__Source data__.
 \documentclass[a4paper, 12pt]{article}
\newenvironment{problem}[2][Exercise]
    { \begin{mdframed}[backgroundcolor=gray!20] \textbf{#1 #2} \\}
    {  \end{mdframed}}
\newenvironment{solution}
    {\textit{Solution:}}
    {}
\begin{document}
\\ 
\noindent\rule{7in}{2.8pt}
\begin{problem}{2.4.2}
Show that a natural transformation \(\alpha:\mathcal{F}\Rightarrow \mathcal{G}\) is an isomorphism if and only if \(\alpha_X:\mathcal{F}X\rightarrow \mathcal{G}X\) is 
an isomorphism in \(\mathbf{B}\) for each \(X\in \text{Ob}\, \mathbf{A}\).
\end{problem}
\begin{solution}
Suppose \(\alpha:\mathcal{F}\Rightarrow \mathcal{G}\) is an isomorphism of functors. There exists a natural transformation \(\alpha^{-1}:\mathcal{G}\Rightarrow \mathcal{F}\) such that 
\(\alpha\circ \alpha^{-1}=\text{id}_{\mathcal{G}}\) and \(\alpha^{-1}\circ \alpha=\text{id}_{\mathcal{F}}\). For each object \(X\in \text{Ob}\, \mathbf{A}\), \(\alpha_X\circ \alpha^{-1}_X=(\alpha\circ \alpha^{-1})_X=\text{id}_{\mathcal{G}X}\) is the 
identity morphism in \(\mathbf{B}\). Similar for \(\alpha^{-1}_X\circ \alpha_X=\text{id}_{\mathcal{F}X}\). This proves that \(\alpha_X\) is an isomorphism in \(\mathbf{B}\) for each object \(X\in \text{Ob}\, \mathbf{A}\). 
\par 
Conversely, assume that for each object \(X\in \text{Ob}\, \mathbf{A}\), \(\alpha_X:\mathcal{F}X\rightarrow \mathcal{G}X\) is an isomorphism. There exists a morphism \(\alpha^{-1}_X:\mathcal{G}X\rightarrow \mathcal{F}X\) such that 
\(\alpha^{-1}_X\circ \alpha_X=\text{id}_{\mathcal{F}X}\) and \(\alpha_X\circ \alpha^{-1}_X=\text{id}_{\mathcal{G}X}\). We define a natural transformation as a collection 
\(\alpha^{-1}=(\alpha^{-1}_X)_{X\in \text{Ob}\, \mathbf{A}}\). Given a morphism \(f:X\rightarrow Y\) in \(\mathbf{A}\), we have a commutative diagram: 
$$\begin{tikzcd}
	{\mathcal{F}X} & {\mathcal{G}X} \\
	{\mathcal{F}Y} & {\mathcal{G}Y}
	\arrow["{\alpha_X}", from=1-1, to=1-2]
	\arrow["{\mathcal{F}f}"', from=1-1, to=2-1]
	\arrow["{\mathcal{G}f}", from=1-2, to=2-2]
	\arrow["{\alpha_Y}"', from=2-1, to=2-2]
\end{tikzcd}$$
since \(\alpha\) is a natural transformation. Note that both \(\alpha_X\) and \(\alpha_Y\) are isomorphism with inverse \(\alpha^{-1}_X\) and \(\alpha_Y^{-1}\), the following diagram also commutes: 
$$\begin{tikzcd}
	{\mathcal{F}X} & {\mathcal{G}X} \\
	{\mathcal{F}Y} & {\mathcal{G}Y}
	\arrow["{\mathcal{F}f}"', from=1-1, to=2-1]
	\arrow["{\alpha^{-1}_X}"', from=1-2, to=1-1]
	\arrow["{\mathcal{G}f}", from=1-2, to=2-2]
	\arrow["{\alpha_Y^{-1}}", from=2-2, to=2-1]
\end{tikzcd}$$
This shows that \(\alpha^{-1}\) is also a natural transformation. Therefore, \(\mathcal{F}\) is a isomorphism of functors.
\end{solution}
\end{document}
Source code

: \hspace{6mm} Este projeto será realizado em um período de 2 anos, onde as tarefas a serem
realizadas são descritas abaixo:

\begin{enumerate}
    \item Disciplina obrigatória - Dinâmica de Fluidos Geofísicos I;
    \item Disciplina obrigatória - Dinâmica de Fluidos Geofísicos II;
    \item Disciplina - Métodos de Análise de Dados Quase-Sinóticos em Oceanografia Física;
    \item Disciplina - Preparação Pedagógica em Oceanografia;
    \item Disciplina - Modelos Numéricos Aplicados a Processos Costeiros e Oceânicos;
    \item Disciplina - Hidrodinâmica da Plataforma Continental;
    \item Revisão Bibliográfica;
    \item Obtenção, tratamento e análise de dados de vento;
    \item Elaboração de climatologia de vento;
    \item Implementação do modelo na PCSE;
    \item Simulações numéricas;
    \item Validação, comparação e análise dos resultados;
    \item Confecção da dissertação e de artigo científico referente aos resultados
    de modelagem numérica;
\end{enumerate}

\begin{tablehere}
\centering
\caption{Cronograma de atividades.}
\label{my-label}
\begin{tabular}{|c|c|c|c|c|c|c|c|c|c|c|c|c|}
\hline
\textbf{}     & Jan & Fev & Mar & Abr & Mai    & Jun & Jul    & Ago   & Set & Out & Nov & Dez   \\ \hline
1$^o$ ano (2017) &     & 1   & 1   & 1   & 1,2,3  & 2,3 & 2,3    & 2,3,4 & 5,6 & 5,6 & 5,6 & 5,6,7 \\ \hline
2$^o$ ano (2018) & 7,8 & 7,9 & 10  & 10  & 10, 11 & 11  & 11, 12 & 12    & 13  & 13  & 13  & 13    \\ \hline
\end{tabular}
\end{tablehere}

__Directions__. Look through the records above for the string "begin", then copy every line that has it.

__Result below__.
    { \begin{mdframed}[backgroundcolor=gray!20] \textbf{#1 #2} \\}
\begin{document}
\begin{problem}{2.4.2}
\begin{solution}
$$\begin{tikzcd}
$$\begin{tikzcd}
\begin{enumerate}
\begin{tablehere}
\begin{tabular}{|c|c|c|c|c|c|c|c|c|c|c|c|c|}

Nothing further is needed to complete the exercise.